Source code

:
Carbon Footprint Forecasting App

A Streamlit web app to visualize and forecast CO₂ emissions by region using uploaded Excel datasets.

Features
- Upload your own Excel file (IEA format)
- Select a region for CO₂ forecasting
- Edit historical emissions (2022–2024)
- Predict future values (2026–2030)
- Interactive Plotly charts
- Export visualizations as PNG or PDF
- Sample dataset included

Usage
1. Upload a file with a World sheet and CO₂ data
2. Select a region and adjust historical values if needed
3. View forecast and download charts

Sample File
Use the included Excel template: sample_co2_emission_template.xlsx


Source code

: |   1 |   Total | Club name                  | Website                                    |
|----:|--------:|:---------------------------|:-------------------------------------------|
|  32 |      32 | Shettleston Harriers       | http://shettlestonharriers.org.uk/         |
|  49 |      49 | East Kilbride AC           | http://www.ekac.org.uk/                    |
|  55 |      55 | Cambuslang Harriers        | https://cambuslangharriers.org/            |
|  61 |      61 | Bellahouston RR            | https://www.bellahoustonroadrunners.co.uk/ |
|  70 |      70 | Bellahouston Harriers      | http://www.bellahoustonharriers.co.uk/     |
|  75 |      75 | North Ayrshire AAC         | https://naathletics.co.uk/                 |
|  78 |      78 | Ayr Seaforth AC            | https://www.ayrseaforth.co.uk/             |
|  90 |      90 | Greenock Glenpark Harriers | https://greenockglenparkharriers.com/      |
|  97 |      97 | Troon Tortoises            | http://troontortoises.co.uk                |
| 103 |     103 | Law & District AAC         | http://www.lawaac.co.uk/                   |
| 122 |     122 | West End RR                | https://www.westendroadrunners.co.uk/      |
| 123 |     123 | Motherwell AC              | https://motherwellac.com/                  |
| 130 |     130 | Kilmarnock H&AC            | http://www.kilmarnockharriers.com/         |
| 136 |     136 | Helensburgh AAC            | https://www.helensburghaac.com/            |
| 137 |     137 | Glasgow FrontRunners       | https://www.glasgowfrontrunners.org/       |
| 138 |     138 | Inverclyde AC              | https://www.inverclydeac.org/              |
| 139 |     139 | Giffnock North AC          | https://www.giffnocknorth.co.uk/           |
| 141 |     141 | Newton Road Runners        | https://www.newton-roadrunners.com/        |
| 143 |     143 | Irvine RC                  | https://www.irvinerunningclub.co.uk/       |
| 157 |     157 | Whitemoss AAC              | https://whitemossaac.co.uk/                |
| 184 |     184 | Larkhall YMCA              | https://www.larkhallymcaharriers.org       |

### Your assignment:
Nothing should appear in the answer except the lines above from the line with "North Ayrshire AAC" through the line with "97 | Troon Tortoises", both included, written out exactly.

### Answer to the exercise:
|  75 |      75 | North Ayrshire AAC         | https://naathletics.co.uk/                 |
|  78 |      78 | Ayr Seaforth AC            | https://www.ayrseaforth.co.uk/             |
|  90 |      90 | Greenock Glenpark Harriers | https://greenockglenparkharriers.com/      |
|  97 |      97 | Troon Tortoises            | http://troontortoises.co.uk                |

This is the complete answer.